===== DATA SUPPLIED =====
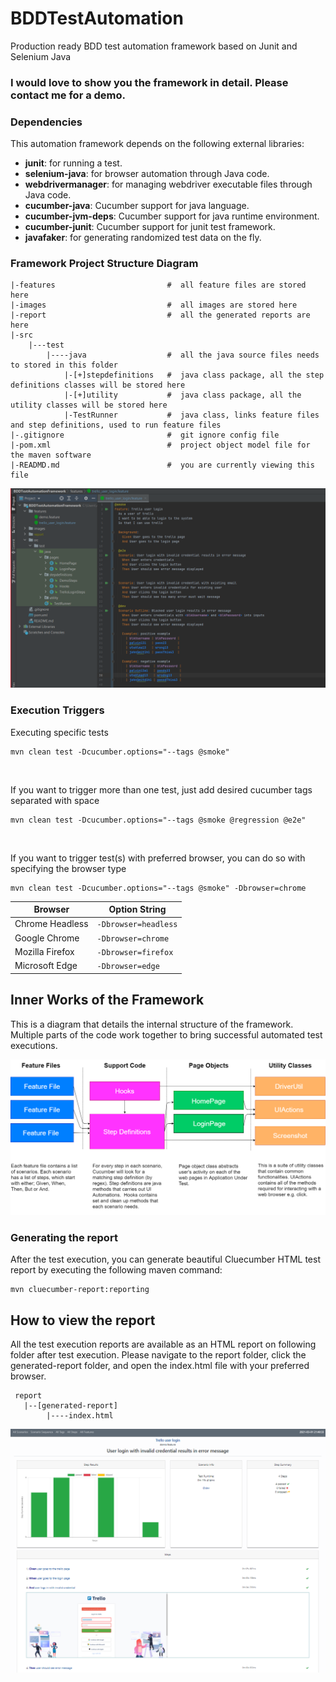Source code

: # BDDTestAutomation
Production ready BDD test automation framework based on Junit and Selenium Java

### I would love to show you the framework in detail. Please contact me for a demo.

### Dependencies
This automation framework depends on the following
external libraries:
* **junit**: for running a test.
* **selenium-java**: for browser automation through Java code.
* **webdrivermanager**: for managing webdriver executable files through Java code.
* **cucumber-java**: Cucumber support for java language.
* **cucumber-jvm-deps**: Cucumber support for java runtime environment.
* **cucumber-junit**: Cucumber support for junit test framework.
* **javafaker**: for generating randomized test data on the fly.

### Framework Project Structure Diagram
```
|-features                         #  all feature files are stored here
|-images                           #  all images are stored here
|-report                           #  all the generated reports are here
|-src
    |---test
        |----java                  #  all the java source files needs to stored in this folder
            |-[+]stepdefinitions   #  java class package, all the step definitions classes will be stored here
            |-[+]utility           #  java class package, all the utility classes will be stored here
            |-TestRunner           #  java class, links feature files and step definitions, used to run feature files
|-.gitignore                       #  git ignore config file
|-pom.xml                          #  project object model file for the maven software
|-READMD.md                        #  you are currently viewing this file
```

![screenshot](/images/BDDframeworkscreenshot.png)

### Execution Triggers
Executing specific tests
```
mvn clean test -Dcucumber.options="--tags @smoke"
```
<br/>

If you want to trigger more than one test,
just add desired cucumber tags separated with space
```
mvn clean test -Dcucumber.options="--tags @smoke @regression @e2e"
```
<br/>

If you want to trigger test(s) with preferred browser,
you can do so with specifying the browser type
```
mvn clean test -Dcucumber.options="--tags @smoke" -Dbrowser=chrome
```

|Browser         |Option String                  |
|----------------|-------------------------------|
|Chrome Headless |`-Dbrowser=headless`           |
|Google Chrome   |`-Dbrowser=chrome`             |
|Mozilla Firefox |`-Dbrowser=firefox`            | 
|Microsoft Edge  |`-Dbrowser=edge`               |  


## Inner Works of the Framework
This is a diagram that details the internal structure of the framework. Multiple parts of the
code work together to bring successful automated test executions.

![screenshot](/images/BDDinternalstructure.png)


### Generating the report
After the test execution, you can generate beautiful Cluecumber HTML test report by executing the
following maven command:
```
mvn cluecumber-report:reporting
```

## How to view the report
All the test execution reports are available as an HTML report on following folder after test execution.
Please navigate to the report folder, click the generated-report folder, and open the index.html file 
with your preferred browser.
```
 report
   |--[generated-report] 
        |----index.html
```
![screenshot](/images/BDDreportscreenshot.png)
=====
===== DATA SUPPLIED =====
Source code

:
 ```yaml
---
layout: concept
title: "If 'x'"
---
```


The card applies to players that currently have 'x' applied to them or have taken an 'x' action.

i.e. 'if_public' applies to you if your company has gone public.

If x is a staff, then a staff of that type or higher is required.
=====
===== DATA SUPPLIED =====
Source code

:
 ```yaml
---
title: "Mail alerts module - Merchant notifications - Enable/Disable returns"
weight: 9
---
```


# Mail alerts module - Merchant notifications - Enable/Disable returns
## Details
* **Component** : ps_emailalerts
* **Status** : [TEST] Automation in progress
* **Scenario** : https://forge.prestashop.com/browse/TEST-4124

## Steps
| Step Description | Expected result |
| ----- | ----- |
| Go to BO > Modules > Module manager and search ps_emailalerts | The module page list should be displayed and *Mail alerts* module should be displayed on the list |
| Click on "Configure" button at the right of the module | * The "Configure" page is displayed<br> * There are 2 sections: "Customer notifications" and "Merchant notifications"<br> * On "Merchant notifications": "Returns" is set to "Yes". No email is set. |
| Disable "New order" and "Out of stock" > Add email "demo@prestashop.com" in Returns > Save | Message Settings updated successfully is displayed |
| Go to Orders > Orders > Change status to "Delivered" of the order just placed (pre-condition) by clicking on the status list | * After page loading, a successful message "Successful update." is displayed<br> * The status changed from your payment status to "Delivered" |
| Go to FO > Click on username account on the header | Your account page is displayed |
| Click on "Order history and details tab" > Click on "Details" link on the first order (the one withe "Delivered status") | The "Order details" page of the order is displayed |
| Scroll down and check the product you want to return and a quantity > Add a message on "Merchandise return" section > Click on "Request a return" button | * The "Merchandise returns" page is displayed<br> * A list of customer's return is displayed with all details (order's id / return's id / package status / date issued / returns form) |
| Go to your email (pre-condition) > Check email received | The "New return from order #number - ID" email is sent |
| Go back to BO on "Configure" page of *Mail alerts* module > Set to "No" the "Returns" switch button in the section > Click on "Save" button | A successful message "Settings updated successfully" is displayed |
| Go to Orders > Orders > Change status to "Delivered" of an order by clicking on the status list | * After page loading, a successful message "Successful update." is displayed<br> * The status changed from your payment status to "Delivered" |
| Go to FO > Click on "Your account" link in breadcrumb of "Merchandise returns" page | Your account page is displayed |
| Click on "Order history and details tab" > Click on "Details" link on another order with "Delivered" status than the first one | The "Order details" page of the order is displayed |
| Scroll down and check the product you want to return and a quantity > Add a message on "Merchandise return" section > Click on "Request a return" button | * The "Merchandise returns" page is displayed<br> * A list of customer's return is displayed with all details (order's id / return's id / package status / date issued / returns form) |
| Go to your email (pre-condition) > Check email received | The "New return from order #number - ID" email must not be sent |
=====
• YOUR GOAL:
Please, from the entries above, set down exactly the lines from the one containing "Production ready BDD" through the one containing "automation through Java code.", and only those.

• EXERCISE OUTPUT:
Production ready BDD test automation framework based on Junit and Selenium Java

### I would love to show you the framework in detail. Please contact me for a demo.

### Dependencies
This automation framework depends on the following
external libraries:
* **junit**: for running a test.
* **selenium-java**: for browser automation through Java code.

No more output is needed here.